Exercise objective
Search the listing below for the line containing "5. UI binds". From there through the line containing "child validity (IControl.cs:14)", transcribe every line exactly, both ends included.

Given records
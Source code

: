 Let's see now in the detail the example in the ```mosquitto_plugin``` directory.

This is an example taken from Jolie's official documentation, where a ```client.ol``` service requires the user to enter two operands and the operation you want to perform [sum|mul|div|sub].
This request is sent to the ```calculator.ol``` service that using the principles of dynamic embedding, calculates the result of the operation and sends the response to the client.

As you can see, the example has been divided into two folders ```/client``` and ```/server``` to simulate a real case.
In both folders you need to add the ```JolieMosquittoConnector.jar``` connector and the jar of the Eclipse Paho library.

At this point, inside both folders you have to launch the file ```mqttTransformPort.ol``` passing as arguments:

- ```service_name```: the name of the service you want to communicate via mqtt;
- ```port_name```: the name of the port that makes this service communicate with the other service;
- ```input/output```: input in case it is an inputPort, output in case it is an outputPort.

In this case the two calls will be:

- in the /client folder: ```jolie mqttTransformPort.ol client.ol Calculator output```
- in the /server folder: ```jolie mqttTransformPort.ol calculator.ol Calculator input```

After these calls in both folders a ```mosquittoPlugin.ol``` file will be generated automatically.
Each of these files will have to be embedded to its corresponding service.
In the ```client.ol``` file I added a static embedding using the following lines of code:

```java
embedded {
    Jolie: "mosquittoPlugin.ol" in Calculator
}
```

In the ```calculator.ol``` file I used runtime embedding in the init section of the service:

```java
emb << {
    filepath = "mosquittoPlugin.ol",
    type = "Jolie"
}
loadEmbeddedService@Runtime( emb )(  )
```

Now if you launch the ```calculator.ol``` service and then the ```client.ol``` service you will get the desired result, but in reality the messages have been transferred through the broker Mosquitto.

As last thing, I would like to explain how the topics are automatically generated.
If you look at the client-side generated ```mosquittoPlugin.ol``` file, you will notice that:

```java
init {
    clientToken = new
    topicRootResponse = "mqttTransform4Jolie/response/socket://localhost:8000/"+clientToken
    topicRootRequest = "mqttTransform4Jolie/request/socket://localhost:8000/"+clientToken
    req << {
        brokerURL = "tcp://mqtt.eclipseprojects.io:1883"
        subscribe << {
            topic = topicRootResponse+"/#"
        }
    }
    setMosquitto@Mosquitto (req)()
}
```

* * *

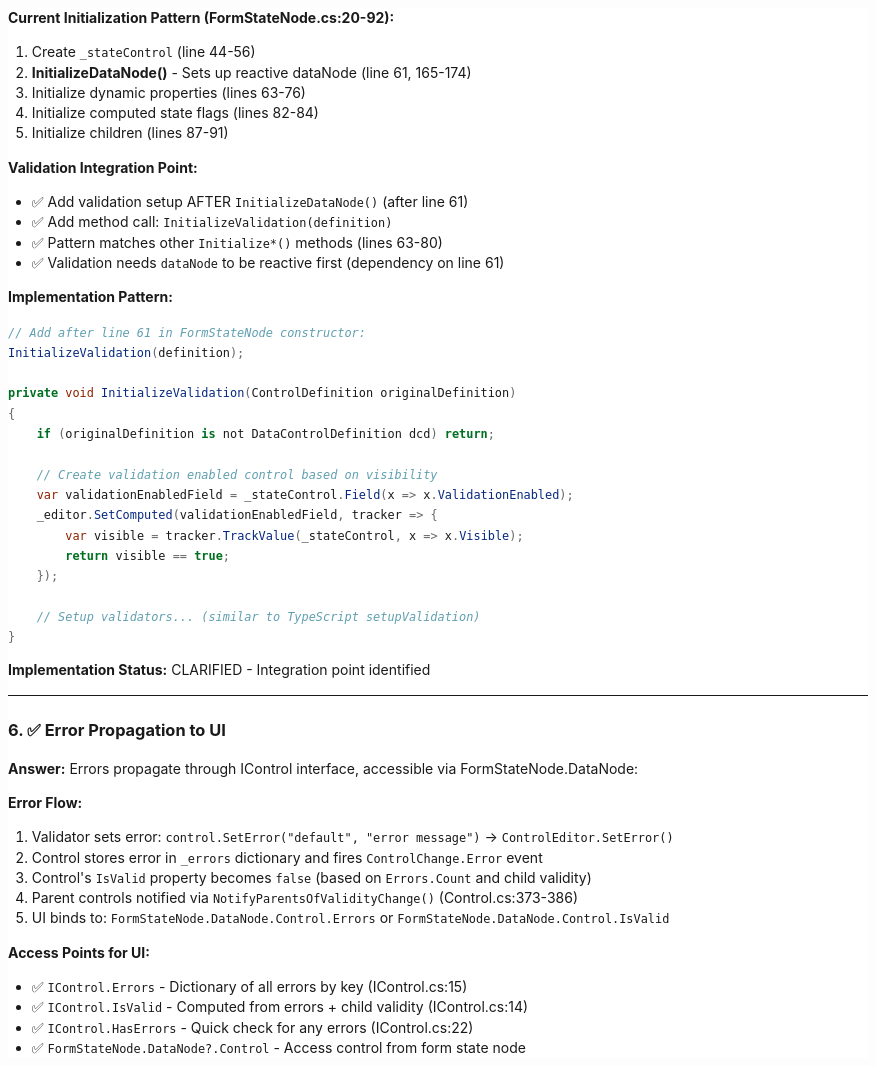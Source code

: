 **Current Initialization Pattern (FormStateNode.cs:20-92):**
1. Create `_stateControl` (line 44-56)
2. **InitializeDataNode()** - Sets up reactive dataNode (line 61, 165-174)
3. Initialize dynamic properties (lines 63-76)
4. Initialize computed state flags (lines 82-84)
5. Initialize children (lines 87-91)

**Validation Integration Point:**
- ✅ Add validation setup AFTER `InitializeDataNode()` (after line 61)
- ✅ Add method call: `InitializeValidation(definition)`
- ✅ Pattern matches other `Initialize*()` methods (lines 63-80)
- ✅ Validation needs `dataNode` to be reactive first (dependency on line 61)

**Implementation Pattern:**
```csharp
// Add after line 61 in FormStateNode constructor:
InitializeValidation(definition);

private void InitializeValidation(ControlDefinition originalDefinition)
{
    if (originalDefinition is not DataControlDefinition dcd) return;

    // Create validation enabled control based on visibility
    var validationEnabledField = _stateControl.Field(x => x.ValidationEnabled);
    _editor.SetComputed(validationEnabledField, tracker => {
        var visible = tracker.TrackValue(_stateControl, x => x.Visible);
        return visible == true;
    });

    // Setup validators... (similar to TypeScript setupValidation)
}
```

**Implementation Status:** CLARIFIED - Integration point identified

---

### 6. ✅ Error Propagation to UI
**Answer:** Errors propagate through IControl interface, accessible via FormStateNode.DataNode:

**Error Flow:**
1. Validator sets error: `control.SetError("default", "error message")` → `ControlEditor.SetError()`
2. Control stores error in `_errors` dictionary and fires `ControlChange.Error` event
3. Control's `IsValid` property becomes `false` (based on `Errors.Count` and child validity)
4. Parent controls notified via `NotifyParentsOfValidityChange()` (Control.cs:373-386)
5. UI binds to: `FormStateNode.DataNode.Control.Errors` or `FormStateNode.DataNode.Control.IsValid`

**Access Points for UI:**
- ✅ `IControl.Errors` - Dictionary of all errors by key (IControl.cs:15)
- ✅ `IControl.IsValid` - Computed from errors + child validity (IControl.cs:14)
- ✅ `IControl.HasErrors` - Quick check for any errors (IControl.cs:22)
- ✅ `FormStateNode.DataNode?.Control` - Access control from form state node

Answer space
5. UI binds to: `FormStateNode.DataNode.Control.Errors` or `FormStateNode.DataNode.Control.IsValid`

**Access Points for UI:**
- ✅ `IControl.Errors` - Dictionary of all errors by key (IControl.cs:15)
- ✅ `IControl.IsValid` - Computed from errors + child validity (IControl.cs:14)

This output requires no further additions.